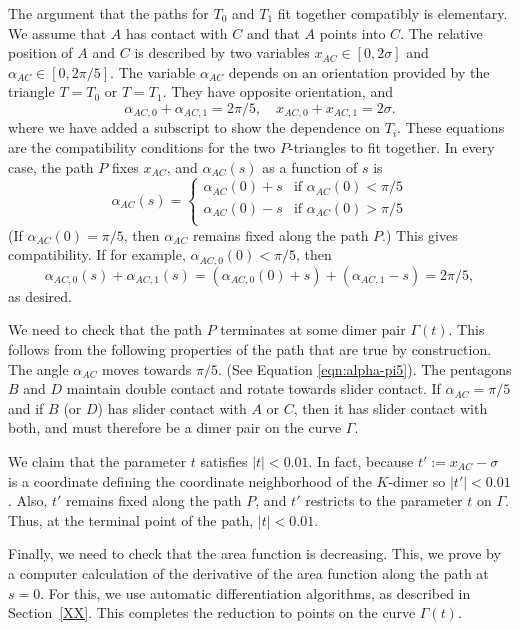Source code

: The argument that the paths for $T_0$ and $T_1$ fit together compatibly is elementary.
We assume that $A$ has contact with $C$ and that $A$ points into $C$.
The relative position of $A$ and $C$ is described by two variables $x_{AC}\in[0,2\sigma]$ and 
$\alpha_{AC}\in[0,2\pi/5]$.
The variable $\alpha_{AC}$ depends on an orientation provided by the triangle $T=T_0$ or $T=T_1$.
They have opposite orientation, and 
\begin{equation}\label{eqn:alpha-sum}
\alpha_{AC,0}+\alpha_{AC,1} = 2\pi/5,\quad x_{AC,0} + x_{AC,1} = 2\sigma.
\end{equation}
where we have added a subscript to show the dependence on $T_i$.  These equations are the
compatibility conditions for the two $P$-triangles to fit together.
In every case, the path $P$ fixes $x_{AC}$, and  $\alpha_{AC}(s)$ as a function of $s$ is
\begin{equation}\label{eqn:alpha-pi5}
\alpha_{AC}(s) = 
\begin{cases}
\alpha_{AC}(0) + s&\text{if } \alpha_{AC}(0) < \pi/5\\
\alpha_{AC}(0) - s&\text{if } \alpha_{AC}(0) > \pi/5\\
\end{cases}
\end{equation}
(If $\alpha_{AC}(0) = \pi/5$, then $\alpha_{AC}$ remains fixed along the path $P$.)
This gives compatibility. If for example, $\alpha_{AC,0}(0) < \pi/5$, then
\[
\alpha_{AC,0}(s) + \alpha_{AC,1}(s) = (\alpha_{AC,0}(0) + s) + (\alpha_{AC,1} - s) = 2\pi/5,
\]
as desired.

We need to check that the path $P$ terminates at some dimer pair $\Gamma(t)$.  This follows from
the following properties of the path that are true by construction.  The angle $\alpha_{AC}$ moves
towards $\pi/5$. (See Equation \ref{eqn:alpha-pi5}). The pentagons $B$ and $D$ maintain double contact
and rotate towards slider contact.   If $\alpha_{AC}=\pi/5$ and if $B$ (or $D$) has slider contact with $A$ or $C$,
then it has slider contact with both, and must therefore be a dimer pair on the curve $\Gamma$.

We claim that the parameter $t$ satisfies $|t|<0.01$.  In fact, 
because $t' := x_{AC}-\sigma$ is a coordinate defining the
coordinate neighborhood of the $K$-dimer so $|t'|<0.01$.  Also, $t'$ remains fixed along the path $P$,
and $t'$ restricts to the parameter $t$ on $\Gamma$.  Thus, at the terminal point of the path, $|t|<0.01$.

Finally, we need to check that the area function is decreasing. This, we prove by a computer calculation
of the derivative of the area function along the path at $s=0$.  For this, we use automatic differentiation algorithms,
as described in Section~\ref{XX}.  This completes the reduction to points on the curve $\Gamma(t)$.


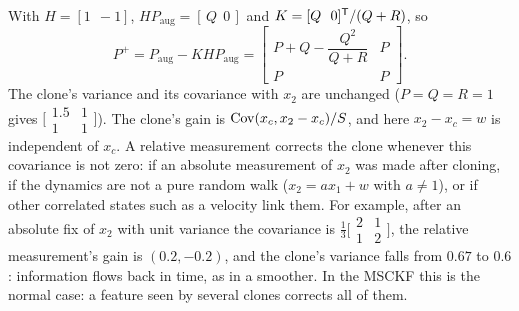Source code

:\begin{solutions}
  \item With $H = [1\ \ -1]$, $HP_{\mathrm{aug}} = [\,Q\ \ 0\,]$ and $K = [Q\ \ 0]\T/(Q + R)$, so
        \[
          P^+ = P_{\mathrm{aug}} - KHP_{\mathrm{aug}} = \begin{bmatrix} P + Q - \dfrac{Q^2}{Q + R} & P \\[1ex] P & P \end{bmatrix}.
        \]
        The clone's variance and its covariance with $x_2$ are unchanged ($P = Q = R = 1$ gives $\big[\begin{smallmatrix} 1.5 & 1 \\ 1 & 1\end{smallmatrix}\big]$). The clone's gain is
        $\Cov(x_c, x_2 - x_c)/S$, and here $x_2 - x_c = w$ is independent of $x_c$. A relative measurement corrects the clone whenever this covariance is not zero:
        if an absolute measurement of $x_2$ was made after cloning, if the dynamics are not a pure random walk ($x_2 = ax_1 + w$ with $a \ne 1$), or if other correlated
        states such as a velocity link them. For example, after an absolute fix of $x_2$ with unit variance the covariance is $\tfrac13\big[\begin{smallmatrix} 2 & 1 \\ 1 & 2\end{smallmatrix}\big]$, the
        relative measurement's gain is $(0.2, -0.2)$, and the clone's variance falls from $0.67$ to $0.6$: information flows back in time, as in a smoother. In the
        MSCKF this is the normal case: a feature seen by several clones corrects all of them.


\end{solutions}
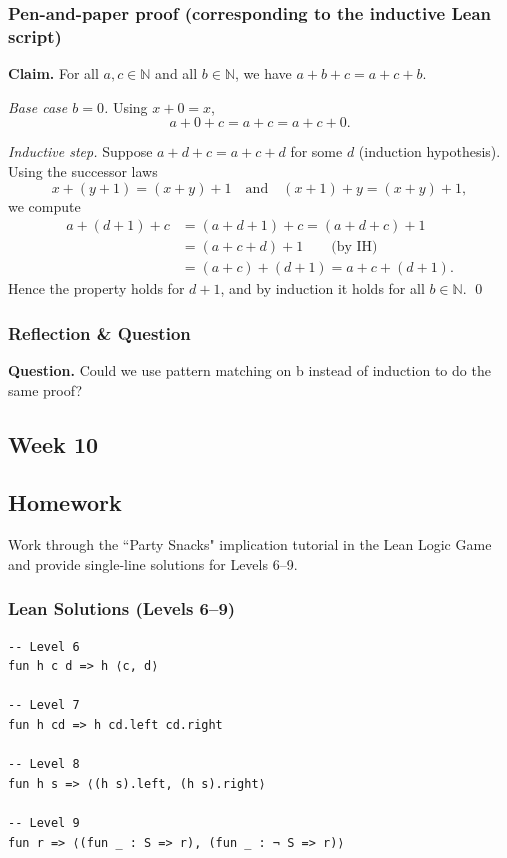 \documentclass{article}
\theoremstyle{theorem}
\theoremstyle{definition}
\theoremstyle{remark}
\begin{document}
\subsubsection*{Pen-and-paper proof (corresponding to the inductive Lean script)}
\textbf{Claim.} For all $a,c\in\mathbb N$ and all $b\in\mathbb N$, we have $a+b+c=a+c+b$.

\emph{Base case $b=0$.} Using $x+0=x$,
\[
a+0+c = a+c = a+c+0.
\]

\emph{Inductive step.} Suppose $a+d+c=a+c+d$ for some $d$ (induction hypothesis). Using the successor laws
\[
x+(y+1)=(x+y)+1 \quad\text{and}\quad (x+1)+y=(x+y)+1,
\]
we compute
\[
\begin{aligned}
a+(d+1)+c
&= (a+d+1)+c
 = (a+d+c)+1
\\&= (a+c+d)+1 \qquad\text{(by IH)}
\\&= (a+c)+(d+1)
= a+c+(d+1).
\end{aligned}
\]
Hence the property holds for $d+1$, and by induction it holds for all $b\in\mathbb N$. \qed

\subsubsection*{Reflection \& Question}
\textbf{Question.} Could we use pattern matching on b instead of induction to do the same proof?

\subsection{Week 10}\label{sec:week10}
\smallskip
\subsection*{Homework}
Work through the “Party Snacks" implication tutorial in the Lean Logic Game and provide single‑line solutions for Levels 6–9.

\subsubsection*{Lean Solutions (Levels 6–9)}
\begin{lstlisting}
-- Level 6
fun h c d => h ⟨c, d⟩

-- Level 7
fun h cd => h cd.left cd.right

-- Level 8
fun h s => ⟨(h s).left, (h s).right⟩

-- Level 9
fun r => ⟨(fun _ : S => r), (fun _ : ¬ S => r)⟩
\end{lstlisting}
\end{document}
===
Problem
Every line in the entries above that mentions the word "absolute" must be shown.

Completed exercise
        if an absolute measurement of $x_2$ was made after cloning, if the dynamics are not a pure random walk ($x_2 = ax_1 + w$ with $a \ne 1$), or if other correlated
        states such as a velocity link them. For example, after an absolute fix of $x_2$ with unit variance the covariance is $\tfrac13\big[\begin{smallmatrix} 2 & 1 \\ 1 & 2\end{smallmatrix}\big]$, the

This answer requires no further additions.